RE: Earlier tsc init patch (was RE: [PATCH v3] printk: fix zero-valued printk timestamps in early boot)

From: Bird, Tim

Date: Tue Apr 07 2026 - 16:35:54 EST


Thomas,

Thanks for posting this PoC patch. I found the code interesting and informative.
Please see my comments below.

> -----Original Message-----
> From: Thomas Gleixner <tglx@xxxxxxxxxx>
> Tim!
>
> On Sat, Mar 28 2026 at 22:59, Thomas Gleixner wrote:
> > The only clean way to solve this cleanly is moving the sched clock
> > initialization to the earliest point possible and accepting that due to
> > hardware, enumeration and virtualization constraints this point might be
> > suboptimal.
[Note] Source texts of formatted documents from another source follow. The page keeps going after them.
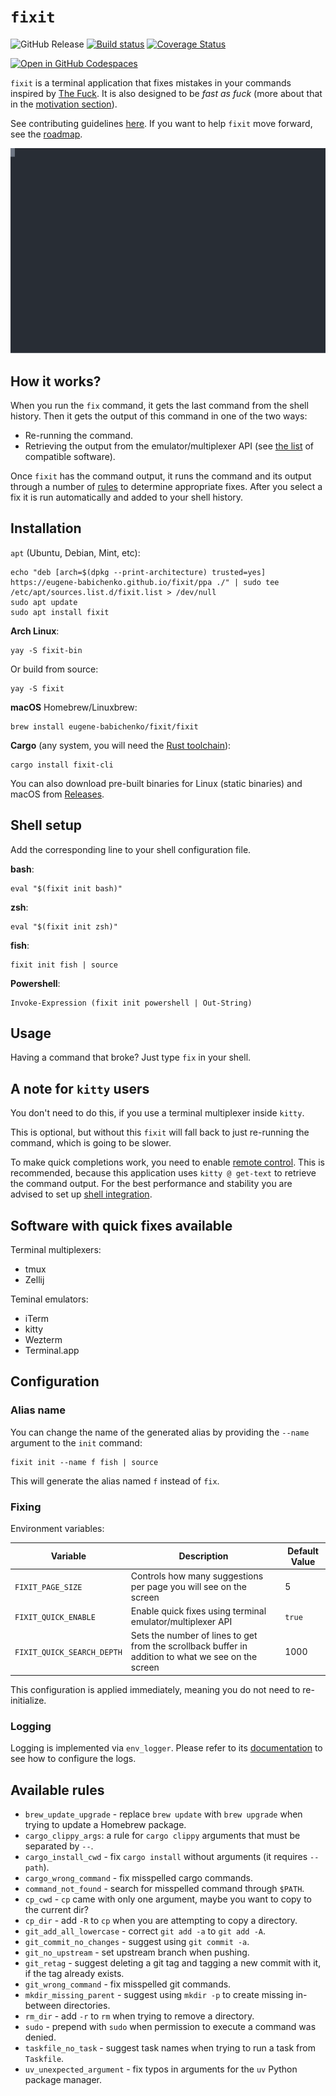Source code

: # `fixit`

![GitHub Release](https://img.shields.io/github/v/release/eugene-babichenko/fixit)
[![Build status](https://github.com/eugene-babichenko/fixit/actions/workflows/tests.yml/badge.svg)](https://github.com/eugene-babichenko/fixit/actions)
[![Coverage Status](https://coveralls.io/repos/github/eugene-babichenko/fixit/badge.svg)](https://coveralls.io/github/eugene-babichenko/fixit)

[![Open in GitHub Codespaces](https://github.com/codespaces/badge.svg)](https://codespaces.new/eugene-babichenko/fixit)

`fixit` is a terminal application that fixes mistakes in your commands inspired
by [The Fuck][thefuck]. It is also designed to be _fast as fuck_ (more about
that in the [motivation section](MOTIVATION.md)).

See contributing guidelines [here](CONTRIBUTING.md). If you want to help `fixit`
move forward, see the [roadmap](ROADMAP.md).

![demo](doc/demo.svg)

## How it works?

When you run the `fix` command, it gets the last command from the shell history.
Then it gets the output of this command in one of the two ways:

- Re-running the command.
- Retrieving the output from the emulator/multiplexer API (see
  [the list](#software-with-quick-fixes-available) of compatible software).

Once `fixit` has the command output, it runs the command and its output through
a number of [rules](#available-rules) to determine appropriate fixes. After you
select a fix it is run automatically and added to your shell history.

## Installation

`apt` (Ubuntu, Debian, Mint, etc):

    echo "deb [arch=$(dpkg --print-architecture) trusted=yes] https://eugene-babichenko.github.io/fixit/ppa ./" | sudo tee /etc/apt/sources.list.d/fixit.list > /dev/null
    sudo apt update
    sudo apt install fixit

**Arch Linux**:

    yay -S fixit-bin

Or build from source:

    yay -S fixit

**macOS** Homebrew/Linuxbrew:

    brew install eugene-babichenko/fixit/fixit

**Cargo** (any system, you will need the [Rust toolchain][rust]):

    cargo install fixit-cli

You can also download pre-built binaries for Linux (static binaries) and macOS
from [Releases][releases].

## Shell setup

Add the corresponding line to your shell configuration file.

**bash**:

    eval "$(fixit init bash)"

**zsh**:

    eval "$(fixit init zsh)"

**fish**:

    fixit init fish | source

**Powershell**:

    Invoke-Expression (fixit init powershell | Out-String)

## Usage

Having a command that broke? Just type `fix` in your shell.

## A note for `kitty` users

You don't need to do this, if you use a terminal multiplexer inside `kitty`.

This is optional, but without this `fixit` will fall back to just re-running the
command, which is going to be slower.

To make quick completions work, you need to enable [remote
control][kitty-remote]. This is recommended, because this application uses
`kitty @ get-text` to retrieve the command output. For the best performance and
stability you are advised to set up [shell integration][kitty-sh-i].

## Software with quick fixes available

Terminal multiplexers:

- tmux
- Zellij

Teminal emulators:

- iTerm
- kitty
- Wezterm
- Terminal.app

## Configuration

### Alias name

You can change the name of the generated alias by providing the `--name`
argument to the `init` command:

    fixit init --name f fish | source

This will generate the alias named `f` instead of `fix`.

### Fixing

Environment variables:

| Variable                   | Description                                                                                         | Default Value |
| -------------------------- | --------------------------------------------------------------------------------------------------- | ------------- |
| `FIXIT_PAGE_SIZE`          | Controls how many suggestions per page you will see on the screen                                   | 5             |
| `FIXIT_QUICK_ENABLE`       | Enable quick fixes using terminal emulator/multiplexer API                                          | `true`        |
| `FIXIT_QUICK_SEARCH_DEPTH` | Sets the number of lines to get from the scrollback buffer in addition to what we see on the screen | 1000          |

This configuration is applied immediately, meaning you do not need to
re-initialize.

### Logging

Logging is implemented via `env_logger`. Please refer to its
[documentation][env-logger] to see how to configure the logs.

## Available rules

- `brew_update_upgrade` - replace `brew update` with `brew upgrade` when trying
  to update a Homebrew package.
- `cargo_clippy_args`: a rule for `cargo clippy` arguments that must be
  separated by `--`.
- `cargo_install_cwd` - fix `cargo install` without arguments (it requires
  `--path`).
- `cargo_wrong_command` - fix misspelled cargo commands.
- `command_not_found` - search for misspelled command through `$PATH`.
- `cp_cwd` - `cp` came with only one argument, maybe you want to copy to the
  current dir?
- `cp_dir` - add `-R` to `cp` when you are attempting to copy a directory.
- `git_add_all_lowercase` - correct `git add -a` to `git add -A`.
- `git_commit_no_changes` - suggest using `git commit -a`.
- `git_no_upstream` - set upstream branch when pushing.
- `git_retag` - suggest deleting a git tag and tagging a new commit with it, if
  the tag already exists.
- `git_wrong_command` - fix misspelled git commands.
- `mkdir_missing_parent` - suggest using `mkdir -p` to create missing in-between
  directories.
- `rm_dir` - add `-r` to `rm` when trying to remove a directory.
- `sudo` - prepend with `sudo` when permission to execute a command was denied.
- `taskfile_no_task` - suggest task names when trying to run a task from
  `Taskfile`.
- `uv_unexpected_argument` - fix typos in arguments for the `uv` Python package
  manager.

[thefuck]: https://github.com/nvbn/thefuck
[rust]: https://www.rust-lang.org/tools/install
[env-logger]:
  https://docs.rs/env_logger/latest/env_logger/index.html#enabling-logging
[kitty-remote]:
  https://sw.kovidgoyal.net/kitty/conf/#opt-kitty.allow_remote_control
[kitty-sh-i]: https://sw.kovidgoyal.net/kitty/shell-integration/
[releases]: https://github.com/eugene-babichenko/fixit/releases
Everything else is just an attempt to defy reality.
>
> As the wheather was lousy, I sat down for a couple of hours and
> implemented the obviously incomplete PoC below for illustration.
>
> As the FIXME comment in tsc_early_boot_setup() tells clearly, this is far
> from complete and needs way more thoughts and scrutiny, but it's good
> enough to prove the point:
>
> [ 0.000019] tsc: Boot sched clock enabled
>
> As early as possible, but with at least the minimal safe guards in place.
>
> [ 0.000041] Linux version 7.0.0-rc5+ (tglx@tglx-pladt) (gcc (Debian 14.2.0-19) 14.2.0, GNU ld (GNU Binutils for Debian) 2.44) #893 SMP
> PREEMPT_DYNAMIC Sun Mar 29 21:38:08 CEST 2026
> [ 0.000043] Command line: BOOT_IMAGE=/boot/vmlinuz-7.0.0-rc5+ root=UUID=fa44d501-1716-402a-8602-6315c3166f7b ro console=tty0
> console=ttyS0,115200n8 ftrace_dump_on_oops earlyprintk=ttyS0,115200n8 tsc_early_khz=2095070 no-kvmclock
>
> 1) tsc_early_khz is required because KVM does not provide the frequency
> leaf.
>
> 2) no-kvmclock is required because KVM thinks it is more important than
> everything else.
>
> Both issues are completely unrelated to the problem at hand.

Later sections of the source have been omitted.